§ Task:
Reproduce the data word for word, keeping every line complete.

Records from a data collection
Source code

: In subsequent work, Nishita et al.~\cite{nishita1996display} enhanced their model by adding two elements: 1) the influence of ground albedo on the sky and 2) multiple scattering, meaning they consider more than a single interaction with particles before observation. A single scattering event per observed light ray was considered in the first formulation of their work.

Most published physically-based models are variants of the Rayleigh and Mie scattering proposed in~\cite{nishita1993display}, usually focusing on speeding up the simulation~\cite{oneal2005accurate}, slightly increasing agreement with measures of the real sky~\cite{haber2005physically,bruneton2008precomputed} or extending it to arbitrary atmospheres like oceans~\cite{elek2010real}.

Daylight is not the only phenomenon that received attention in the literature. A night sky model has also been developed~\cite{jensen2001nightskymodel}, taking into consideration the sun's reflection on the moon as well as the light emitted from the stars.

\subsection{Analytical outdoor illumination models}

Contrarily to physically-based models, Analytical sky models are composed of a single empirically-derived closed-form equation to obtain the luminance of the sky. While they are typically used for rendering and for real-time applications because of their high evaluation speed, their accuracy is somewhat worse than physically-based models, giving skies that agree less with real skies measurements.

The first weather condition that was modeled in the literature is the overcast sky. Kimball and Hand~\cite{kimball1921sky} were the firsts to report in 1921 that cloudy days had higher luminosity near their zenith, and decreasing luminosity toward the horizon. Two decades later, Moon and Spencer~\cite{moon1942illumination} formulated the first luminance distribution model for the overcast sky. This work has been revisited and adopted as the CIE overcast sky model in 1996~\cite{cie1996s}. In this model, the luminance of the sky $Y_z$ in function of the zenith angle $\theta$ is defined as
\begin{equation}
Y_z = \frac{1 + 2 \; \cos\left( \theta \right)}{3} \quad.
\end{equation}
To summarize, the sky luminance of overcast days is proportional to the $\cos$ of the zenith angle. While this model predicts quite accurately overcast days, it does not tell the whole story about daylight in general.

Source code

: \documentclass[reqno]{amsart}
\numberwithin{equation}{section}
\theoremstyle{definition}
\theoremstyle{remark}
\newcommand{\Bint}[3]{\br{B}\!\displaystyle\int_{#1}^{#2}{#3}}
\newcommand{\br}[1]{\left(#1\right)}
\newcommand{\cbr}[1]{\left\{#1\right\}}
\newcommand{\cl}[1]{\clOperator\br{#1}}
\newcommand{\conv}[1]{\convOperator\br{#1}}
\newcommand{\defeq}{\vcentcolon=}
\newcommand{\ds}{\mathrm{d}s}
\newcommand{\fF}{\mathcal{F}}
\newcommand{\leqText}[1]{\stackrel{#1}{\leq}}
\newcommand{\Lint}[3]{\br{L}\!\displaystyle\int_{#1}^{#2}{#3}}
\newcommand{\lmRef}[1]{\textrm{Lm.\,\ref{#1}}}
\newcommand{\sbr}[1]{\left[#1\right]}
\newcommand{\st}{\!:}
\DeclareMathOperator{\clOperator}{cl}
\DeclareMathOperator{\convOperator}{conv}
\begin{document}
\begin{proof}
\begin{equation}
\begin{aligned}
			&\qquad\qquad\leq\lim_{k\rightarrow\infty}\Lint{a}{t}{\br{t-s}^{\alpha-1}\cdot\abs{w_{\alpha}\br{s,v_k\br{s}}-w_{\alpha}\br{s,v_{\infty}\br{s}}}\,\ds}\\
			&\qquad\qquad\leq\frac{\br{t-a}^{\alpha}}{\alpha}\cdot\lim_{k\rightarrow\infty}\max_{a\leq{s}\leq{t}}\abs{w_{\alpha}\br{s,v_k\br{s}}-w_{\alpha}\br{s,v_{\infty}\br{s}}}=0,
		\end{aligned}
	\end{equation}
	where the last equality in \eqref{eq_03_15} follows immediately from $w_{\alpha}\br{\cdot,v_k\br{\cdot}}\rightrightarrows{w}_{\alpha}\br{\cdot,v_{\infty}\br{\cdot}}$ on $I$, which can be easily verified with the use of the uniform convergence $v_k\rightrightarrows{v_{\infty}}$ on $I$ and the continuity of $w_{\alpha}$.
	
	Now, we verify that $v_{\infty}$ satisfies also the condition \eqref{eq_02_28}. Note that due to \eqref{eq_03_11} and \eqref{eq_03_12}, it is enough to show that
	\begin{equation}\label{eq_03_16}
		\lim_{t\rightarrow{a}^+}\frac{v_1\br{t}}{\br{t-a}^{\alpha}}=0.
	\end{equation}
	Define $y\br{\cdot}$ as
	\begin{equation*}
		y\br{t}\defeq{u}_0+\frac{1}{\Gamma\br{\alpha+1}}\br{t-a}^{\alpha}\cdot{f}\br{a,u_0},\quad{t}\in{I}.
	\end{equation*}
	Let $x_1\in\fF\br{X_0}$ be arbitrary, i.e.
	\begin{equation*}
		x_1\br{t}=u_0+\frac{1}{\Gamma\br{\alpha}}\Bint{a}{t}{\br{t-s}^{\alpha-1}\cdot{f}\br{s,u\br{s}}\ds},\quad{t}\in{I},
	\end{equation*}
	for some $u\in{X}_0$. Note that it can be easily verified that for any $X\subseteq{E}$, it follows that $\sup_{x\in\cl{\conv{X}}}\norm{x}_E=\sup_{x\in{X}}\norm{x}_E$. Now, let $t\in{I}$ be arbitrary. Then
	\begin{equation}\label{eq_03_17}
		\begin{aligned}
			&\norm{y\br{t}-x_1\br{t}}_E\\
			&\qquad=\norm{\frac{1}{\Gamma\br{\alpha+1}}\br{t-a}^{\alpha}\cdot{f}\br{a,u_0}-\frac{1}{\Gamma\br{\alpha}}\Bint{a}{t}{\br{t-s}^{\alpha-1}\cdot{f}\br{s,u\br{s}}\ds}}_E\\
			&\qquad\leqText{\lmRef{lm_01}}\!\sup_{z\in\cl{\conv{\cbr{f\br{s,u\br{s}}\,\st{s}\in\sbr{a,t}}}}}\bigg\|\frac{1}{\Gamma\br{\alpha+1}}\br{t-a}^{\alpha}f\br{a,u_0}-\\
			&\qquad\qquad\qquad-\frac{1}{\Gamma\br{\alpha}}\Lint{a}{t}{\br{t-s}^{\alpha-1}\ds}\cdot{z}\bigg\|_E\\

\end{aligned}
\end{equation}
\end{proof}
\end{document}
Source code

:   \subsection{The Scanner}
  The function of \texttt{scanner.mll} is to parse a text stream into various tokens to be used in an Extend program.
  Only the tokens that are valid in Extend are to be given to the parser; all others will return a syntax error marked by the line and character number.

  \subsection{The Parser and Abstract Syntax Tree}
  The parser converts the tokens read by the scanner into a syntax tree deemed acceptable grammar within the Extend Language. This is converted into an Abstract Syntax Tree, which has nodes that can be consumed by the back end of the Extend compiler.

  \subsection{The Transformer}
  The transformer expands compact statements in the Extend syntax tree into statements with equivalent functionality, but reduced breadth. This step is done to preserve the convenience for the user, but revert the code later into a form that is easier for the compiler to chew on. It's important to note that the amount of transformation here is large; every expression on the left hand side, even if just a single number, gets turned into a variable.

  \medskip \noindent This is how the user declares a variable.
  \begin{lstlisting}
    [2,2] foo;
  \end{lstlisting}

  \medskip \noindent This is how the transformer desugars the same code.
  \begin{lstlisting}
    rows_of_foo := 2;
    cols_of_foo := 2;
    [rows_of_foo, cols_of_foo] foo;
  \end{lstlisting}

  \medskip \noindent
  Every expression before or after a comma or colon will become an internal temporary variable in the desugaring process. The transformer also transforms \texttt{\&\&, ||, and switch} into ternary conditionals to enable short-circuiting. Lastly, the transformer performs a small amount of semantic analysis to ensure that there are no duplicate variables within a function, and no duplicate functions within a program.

§ Written answer:
Source code

: In subsequent work, Nishita et al.~\cite{nishita1996display} enhanced their model by adding two elements: 1) the influence of ground albedo on the sky and 2) multiple scattering, meaning they consider more than a single interaction with particles before observation. A single scattering event per observed light ray was considered in the first formulation of their work.

Most published physically-based models are variants of the Rayleigh and Mie scattering proposed in~\cite{nishita1993display}, usually focusing on speeding up the simulation~\cite{oneal2005accurate}, slightly increasing agreement with measures of the real sky~\cite{haber2005physically,bruneton2008precomputed} or extending it to arbitrary atmospheres like oceans~\cite{elek2010real}.

Daylight is not the only phenomenon that received attention in the literature. A night sky model has also been developed~\cite{jensen2001nightskymodel}, taking into consideration the sun's reflection on the moon as well as the light emitted from the stars.

\subsection{Analytical outdoor illumination models}

Contrarily to physically-based models, Analytical sky models are composed of a single empirically-derived closed-form equation to obtain the luminance of the sky. While they are typically used for rendering and for real-time applications because of their high evaluation speed, their accuracy is somewhat worse than physically-based models, giving skies that agree less with real skies measurements.

The first weather condition that was modeled in the literature is the overcast sky. Kimball and Hand~\cite{kimball1921sky} were the firsts to report in 1921 that cloudy days had higher luminosity near their zenith, and decreasing luminosity toward the horizon. Two decades later, Moon and Spencer~\cite{moon1942illumination} formulated the first luminance distribution model for the overcast sky. This work has been revisited and adopted as the CIE overcast sky model in 1996~\cite{cie1996s}. In this model, the luminance of the sky $Y_z$ in function of the zenith angle $\theta$ is defined as
\begin{equation}
Y_z = \frac{1 + 2 \; \cos\left( \theta \right)}{3} \quad.
\end{equation}
To summarize, the sky luminance of overcast days is proportional to the $\cos$ of the zenith angle. While this model predicts quite accurately overcast days, it does not tell the whole story about daylight in general.

Source code

: \documentclass[reqno]{amsart}
\numberwithin{equation}{section}
\theoremstyle{definition}
\theoremstyle{remark}
\newcommand{\Bint}[3]{\br{B}\!\displaystyle\int_{#1}^{#2}{#3}}
\newcommand{\br}[1]{\left(#1\right)}
\newcommand{\cbr}[1]{\left\{#1\right\}}
\newcommand{\cl}[1]{\clOperator\br{#1}}
\newcommand{\conv}[1]{\convOperator\br{#1}}
\newcommand{\defeq}{\vcentcolon=}
\newcommand{\ds}{\mathrm{d}s}
\newcommand{\fF}{\mathcal{F}}
\newcommand{\leqText}[1]{\stackrel{#1}{\leq}}
\newcommand{\Lint}[3]{\br{L}\!\displaystyle\int_{#1}^{#2}{#3}}
\newcommand{\lmRef}[1]{\textrm{Lm.\,\ref{#1}}}
\newcommand{\sbr}[1]{\left[#1\right]}
\newcommand{\st}{\!:}
\DeclareMathOperator{\clOperator}{cl}
\DeclareMathOperator{\convOperator}{conv}
\begin{document}
\begin{proof}
\begin{equation}
\begin{aligned}
			&\qquad\qquad\leq\lim_{k\rightarrow\infty}\Lint{a}{t}{\br{t-s}^{\alpha-1}\cdot\abs{w_{\alpha}\br{s,v_k\br{s}}-w_{\alpha}\br{s,v_{\infty}\br{s}}}\,\ds}\\
			&\qquad\qquad\leq\frac{\br{t-a}^{\alpha}}{\alpha}\cdot\lim_{k\rightarrow\infty}\max_{a\leq{s}\leq{t}}\abs{w_{\alpha}\br{s,v_k\br{s}}-w_{\alpha}\br{s,v_{\infty}\br{s}}}=0,
		\end{aligned}
	\end{equation}
	where the last equality in \eqref{eq_03_15} follows immediately from $w_{\alpha}\br{\cdot,v_k\br{\cdot}}\rightrightarrows{w}_{\alpha}\br{\cdot,v_{\infty}\br{\cdot}}$ on $I$, which can be easily verified with the use of the uniform convergence $v_k\rightrightarrows{v_{\infty}}$ on $I$ and the continuity of $w_{\alpha}$.
	
	Now, we verify that $v_{\infty}$ satisfies also the condition \eqref{eq_02_28}. Note that due to \eqref{eq_03_11} and \eqref{eq_03_12}, it is enough to show that
	\begin{equation}\label{eq_03_16}
		\lim_{t\rightarrow{a}^+}\frac{v_1\br{t}}{\br{t-a}^{\alpha}}=0.
	\end{equation}
	Define $y\br{\cdot}$ as
	\begin{equation*}
		y\br{t}\defeq{u}_0+\frac{1}{\Gamma\br{\alpha+1}}\br{t-a}^{\alpha}\cdot{f}\br{a,u_0},\quad{t}\in{I}.
	\end{equation*}
	Let $x_1\in\fF\br{X_0}$ be arbitrary, i.e.
	\begin{equation*}
		x_1\br{t}=u_0+\frac{1}{\Gamma\br{\alpha}}\Bint{a}{t}{\br{t-s}^{\alpha-1}\cdot{f}\br{s,u\br{s}}\ds},\quad{t}\in{I},
	\end{equation*}
	for some $u\in{X}_0$. Note that it can be easily verified that for any $X\subseteq{E}$, it follows that $\sup_{x\in\cl{\conv{X}}}\norm{x}_E=\sup_{x\in{X}}\norm{x}_E$. Now, let $t\in{I}$ be arbitrary. Then
	\begin{equation}\label{eq_03_17}
		\begin{aligned}
			&\norm{y\br{t}-x_1\br{t}}_E\\
			&\qquad=\norm{\frac{1}{\Gamma\br{\alpha+1}}\br{t-a}^{\alpha}\cdot{f}\br{a,u_0}-\frac{1}{\Gamma\br{\alpha}}\Bint{a}{t}{\br{t-s}^{\alpha-1}\cdot{f}\br{s,u\br{s}}\ds}}_E\\
			&\qquad\leqText{\lmRef{lm_01}}\!\sup_{z\in\cl{\conv{\cbr{f\br{s,u\br{s}}\,\st{s}\in\sbr{a,t}}}}}\bigg\|\frac{1}{\Gamma\br{\alpha+1}}\br{t-a}^{\alpha}f\br{a,u_0}-\\
			&\qquad\qquad\qquad-\frac{1}{\Gamma\br{\alpha}}\Lint{a}{t}{\br{t-s}^{\alpha-1}\ds}\cdot{z}\bigg\|_E\\

\end{aligned}
\end{equation}
\end{proof}
\end{document}
Source code

:   \subsection{The Scanner}
  The function of \texttt{scanner.mll} is to parse a text stream into various tokens to be used in an Extend program.
  Only the tokens that are valid in Extend are to be given to the parser; all others will return a syntax error marked by the line and character number.

  \subsection{The Parser and Abstract Syntax Tree}
  The parser converts the tokens read by the scanner into a syntax tree deemed acceptable grammar within the Extend Language. This is converted into an Abstract Syntax Tree, which has nodes that can be consumed by the back end of the Extend compiler.

  \subsection{The Transformer}
  The transformer expands compact statements in the Extend syntax tree into statements with equivalent functionality, but reduced breadth. This step is done to preserve the convenience for the user, but revert the code later into a form that is easier for the compiler to chew on. It's important to note that the amount of transformation here is large; every expression on the left hand side, even if just a single number, gets turned into a variable.

  \medskip \noindent This is how the user declares a variable.
  \begin{lstlisting}
    [2,2] foo;
  \end{lstlisting}

  \medskip \noindent This is how the transformer desugars the same code.
  \begin{lstlisting}
    rows_of_foo := 2;
    cols_of_foo := 2;
    [rows_of_foo, cols_of_foo] foo;
  \end{lstlisting}

  \medskip \noindent
  Every expression before or after a comma or colon will become an internal temporary variable in the desugaring process. The transformer also transforms \texttt{\&\&, ||, and switch} into ternary conditionals to enable short-circuiting. Lastly, the transformer performs a small amount of semantic analysis to ensure that there are no duplicate variables within a function, and no duplicate functions within a program.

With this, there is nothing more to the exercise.